Number of single working mums 'locked out' of AE increases by a third

Nearly half (43 per cent) of working single mums, around 400,000 women, are currently "locked out" of auto-enrolment (AE), according to research from Now Pensions and the Pensions Policy Institute (PPI).

This represents a one third increase since the start of the pandemic in March, with an additional 100,000 women no longer meeting the eligibility criteria for automatic enrolment.

Now Pensions explained that single working mothers have had to juggle work, household chores, and schoolwork, and were therefore more likely to have reduced their working hours.

Indeed, previous research found that whilst 22 per cent of the working population worked part time, this increased to 43 per cent for single mothers, with single mothers on part time work earning, on average, £6,922, which is shy of the AE eligibility criteria.

However, the provider warned that this is also likely to have been “significantly exacerbated” by lockdowns and school closures seen amid the pandemic.

In addition to this, it stated that the number of women furloughed during the pandemic was “consistently higher” than men, highlighting previous analysis, which revealed that being
furloughed impacts pensions disproportionately.

It also highlighted recent research from Pregnant then Screwed, which found that 65 per cent of mothers who have been furloughed cited lack of childcare as the reason.

Industry experts have previously called for more affordable childcare, in order to address the pensions gender gap, amid concerns that this could be keeping women from the workforce.

Now Pensions also warned that the increasing number of single mothers missing out on a workplace pension in turn means an increase in the number missing out on “vital employer contributions".

In light of these concerns, it has urged the government to consider the removal of the AE earnings trigger, in order to start contributions from the first £1 of earnings, arguing that this would bring an additional 400,000 mothers into workplace pensions.

Commenting on the findings, Now Pension head of PR and campaigns, Samantha Gould, said: “It is worrying to see that single mothers’ ability to save for their futures has been hugely affected by the Covid-19 pandemic with almost half now ineligible for automatic enrolment.

“After what has been a difficult year with women bearing the brunt when it comes to being furloughed and taking on the bulk of childcare responsibilities it is really troubling that that even more single mothers have been locked out of pension saving during a time when finances have already been hit.

“Now Pensions is calling on the government to make important policy changes which would see another 3 million women, including a further 400,000 single mothers, saving.

"We must ensure that everyone has an equal opportunity to save for their futures and build an adequate savings pot for later in life.”

Gingerbread head of communications, Farah Baldrock, added: “Single parents face significant barriers to entering and progressing in work that offers long term financial security.
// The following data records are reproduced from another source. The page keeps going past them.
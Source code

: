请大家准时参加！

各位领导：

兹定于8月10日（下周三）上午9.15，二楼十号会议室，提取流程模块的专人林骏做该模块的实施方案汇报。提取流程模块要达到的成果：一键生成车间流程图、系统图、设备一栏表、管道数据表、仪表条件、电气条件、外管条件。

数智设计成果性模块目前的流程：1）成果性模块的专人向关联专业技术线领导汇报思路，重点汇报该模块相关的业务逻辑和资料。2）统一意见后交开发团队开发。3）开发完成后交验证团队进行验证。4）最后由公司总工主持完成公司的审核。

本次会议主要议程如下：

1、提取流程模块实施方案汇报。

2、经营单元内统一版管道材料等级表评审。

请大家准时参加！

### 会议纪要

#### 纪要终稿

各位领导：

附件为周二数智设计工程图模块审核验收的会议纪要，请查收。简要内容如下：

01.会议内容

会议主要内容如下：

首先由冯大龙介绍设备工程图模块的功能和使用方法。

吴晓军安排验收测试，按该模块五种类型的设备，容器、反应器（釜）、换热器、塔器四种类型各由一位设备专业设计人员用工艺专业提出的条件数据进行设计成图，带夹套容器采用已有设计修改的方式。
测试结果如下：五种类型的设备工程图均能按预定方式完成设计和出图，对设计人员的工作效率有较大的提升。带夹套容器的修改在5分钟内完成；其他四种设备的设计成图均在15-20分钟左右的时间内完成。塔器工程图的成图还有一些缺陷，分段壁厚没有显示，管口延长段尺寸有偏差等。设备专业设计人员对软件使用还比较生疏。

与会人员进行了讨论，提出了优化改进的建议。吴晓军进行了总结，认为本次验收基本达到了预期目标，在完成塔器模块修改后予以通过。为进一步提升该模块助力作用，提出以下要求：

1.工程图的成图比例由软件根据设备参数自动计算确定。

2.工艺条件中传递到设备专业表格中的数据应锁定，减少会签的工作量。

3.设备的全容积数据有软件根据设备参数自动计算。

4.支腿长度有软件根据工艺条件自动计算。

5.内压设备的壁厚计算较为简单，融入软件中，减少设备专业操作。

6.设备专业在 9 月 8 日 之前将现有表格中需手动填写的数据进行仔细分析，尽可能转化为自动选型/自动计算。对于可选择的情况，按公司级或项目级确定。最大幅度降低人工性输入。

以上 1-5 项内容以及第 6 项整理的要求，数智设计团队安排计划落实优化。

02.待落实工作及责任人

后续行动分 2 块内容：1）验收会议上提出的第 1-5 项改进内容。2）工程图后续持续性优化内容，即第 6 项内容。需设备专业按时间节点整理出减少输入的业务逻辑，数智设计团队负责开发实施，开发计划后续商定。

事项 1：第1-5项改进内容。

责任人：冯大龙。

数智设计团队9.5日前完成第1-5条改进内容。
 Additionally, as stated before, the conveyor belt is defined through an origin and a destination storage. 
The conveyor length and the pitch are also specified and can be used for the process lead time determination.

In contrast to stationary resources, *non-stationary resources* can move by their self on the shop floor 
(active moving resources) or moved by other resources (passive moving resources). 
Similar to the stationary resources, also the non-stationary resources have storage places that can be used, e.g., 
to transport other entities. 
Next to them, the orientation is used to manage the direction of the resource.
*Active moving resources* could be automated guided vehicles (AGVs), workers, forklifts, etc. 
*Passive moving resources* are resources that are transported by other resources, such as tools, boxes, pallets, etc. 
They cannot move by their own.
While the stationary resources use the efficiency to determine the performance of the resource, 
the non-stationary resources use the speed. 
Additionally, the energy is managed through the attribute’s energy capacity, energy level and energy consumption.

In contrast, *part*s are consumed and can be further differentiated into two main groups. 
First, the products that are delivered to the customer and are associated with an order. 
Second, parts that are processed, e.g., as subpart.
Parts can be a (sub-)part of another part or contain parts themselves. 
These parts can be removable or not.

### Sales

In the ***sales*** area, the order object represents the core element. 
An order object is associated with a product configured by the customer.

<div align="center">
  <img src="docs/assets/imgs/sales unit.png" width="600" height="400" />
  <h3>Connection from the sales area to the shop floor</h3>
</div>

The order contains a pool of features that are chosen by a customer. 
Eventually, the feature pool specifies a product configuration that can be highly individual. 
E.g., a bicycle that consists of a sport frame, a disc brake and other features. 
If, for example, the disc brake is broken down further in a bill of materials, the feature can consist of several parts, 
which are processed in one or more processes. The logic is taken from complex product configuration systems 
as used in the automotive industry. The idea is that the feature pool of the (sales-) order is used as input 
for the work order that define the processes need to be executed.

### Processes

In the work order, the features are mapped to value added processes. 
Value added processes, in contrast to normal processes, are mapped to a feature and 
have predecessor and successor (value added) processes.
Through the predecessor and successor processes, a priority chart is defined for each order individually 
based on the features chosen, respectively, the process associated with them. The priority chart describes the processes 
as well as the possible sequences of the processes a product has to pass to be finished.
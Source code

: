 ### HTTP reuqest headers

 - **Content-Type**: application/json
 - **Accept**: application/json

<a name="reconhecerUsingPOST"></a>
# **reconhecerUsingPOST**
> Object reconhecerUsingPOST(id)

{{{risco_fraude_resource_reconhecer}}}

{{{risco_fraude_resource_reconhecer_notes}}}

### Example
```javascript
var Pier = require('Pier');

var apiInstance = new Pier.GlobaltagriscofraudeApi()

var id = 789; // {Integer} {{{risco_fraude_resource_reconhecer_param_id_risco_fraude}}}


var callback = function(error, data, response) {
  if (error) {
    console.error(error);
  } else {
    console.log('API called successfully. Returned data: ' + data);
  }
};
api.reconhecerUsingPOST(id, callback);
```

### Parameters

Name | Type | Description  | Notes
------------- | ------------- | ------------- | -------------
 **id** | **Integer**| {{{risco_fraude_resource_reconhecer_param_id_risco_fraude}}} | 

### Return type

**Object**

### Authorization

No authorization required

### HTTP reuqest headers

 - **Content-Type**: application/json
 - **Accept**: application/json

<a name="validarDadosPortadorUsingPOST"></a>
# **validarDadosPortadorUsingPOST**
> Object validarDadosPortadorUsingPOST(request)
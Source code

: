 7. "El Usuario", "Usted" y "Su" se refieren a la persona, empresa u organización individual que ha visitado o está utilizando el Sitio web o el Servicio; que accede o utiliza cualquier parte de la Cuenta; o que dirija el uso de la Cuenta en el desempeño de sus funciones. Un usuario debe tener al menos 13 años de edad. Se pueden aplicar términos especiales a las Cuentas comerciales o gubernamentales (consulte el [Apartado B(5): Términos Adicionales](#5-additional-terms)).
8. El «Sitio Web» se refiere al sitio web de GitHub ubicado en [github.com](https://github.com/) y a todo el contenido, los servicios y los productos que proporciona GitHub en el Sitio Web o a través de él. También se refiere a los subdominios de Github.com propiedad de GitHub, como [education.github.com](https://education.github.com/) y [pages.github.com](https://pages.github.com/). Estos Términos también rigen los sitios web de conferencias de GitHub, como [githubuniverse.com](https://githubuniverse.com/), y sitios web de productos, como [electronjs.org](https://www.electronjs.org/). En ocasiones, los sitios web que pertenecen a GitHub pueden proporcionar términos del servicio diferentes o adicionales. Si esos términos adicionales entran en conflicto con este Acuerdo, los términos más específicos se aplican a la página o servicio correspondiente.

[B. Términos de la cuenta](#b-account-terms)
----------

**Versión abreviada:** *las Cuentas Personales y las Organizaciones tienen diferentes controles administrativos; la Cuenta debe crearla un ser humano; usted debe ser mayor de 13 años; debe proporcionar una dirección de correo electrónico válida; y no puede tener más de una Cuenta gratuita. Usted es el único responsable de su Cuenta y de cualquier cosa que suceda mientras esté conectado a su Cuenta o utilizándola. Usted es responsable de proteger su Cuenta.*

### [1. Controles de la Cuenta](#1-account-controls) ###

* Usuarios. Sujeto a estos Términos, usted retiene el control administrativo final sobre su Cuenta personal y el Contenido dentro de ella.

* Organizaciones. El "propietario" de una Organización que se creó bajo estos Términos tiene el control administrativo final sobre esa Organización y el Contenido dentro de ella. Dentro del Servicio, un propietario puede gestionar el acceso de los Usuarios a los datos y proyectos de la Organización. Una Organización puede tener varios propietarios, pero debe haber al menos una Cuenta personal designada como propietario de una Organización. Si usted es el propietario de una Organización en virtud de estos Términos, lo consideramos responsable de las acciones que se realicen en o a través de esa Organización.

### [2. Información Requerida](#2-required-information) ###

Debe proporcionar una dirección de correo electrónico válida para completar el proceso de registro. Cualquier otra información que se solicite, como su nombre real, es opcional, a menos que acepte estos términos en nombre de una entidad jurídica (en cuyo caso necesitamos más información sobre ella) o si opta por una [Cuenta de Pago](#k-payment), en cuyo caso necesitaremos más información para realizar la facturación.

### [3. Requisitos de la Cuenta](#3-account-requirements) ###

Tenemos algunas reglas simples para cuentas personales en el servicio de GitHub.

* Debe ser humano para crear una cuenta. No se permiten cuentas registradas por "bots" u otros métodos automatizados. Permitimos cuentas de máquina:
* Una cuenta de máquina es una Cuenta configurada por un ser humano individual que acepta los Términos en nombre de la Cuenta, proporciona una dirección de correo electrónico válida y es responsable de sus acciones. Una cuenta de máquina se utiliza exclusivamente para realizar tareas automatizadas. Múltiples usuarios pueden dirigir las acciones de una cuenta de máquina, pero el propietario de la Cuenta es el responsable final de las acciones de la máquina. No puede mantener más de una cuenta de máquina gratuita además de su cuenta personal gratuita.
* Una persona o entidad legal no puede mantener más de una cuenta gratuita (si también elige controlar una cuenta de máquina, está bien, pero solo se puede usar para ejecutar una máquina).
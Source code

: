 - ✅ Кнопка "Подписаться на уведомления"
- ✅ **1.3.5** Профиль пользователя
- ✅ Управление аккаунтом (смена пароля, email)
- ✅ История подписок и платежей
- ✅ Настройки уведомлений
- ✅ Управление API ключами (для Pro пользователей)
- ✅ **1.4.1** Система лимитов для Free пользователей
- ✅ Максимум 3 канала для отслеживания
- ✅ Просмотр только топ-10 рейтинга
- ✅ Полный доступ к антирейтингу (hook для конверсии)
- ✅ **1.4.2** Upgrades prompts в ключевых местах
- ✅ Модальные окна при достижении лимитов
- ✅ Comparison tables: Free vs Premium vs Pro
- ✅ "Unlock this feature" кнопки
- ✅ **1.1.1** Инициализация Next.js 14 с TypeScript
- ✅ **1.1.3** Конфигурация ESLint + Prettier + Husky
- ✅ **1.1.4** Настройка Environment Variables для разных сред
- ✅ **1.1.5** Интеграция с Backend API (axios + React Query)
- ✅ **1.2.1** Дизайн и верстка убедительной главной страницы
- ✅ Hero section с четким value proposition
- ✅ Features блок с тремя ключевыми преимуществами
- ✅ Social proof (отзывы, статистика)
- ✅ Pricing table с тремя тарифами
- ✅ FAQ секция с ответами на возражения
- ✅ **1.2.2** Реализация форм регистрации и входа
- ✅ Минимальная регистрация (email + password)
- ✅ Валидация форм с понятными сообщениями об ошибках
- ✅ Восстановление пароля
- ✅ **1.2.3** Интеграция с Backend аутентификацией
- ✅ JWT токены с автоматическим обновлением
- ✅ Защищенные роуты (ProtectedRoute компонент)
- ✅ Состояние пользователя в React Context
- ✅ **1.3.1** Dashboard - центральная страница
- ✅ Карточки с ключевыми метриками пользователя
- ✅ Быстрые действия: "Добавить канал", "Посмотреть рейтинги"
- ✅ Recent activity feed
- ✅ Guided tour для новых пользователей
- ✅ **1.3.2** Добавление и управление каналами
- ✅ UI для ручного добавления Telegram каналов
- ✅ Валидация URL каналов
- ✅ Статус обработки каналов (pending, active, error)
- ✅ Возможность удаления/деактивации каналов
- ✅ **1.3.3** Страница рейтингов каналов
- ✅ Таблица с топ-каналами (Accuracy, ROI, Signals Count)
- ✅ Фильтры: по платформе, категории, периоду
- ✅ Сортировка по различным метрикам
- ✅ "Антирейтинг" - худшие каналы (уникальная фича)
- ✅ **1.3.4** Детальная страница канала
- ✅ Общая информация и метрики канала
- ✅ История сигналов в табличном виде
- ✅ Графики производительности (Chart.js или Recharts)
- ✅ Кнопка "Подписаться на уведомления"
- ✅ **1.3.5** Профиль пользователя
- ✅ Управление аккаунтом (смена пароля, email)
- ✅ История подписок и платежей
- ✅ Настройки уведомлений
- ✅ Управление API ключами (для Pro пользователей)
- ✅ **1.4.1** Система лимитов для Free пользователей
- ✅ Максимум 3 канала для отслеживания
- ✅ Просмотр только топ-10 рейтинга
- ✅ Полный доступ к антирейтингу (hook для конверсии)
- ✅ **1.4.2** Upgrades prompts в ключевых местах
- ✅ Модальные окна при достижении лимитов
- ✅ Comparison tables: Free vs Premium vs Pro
“Unable to ‘shift parent’ in the same way as couple parents can, single parents are far more reliant on external childcare support in order to work. The high costs of childcare mean many will only be able to work in part-time or insecure roles, limiting their earning potential.

“Coupled with greater demands on their income as the sole earner in the household, single parents are often at greater risk of falling into debt just to make ends meet meaning savings and pensions are simply out of reach."

She continued: “Covid-19 has only exacerbated the situation. The pressures of juggling work, caring for children and home-schooling with no external support has forced many to reduce their hours of work or leave work altogether.

“Urgent support is needed to reduce the barriers single parents face in securing quality, flexible and sustainable jobs that work around their caring commitments - without this single parents are at risk of being locked out of work altogether and this economic disadvantage will follow them throughout their lives.

“It’s not right that such a large section of our society will continue to experience hardship well into retirement simply because they are single parents and more must be done to ensure they are not left behind.”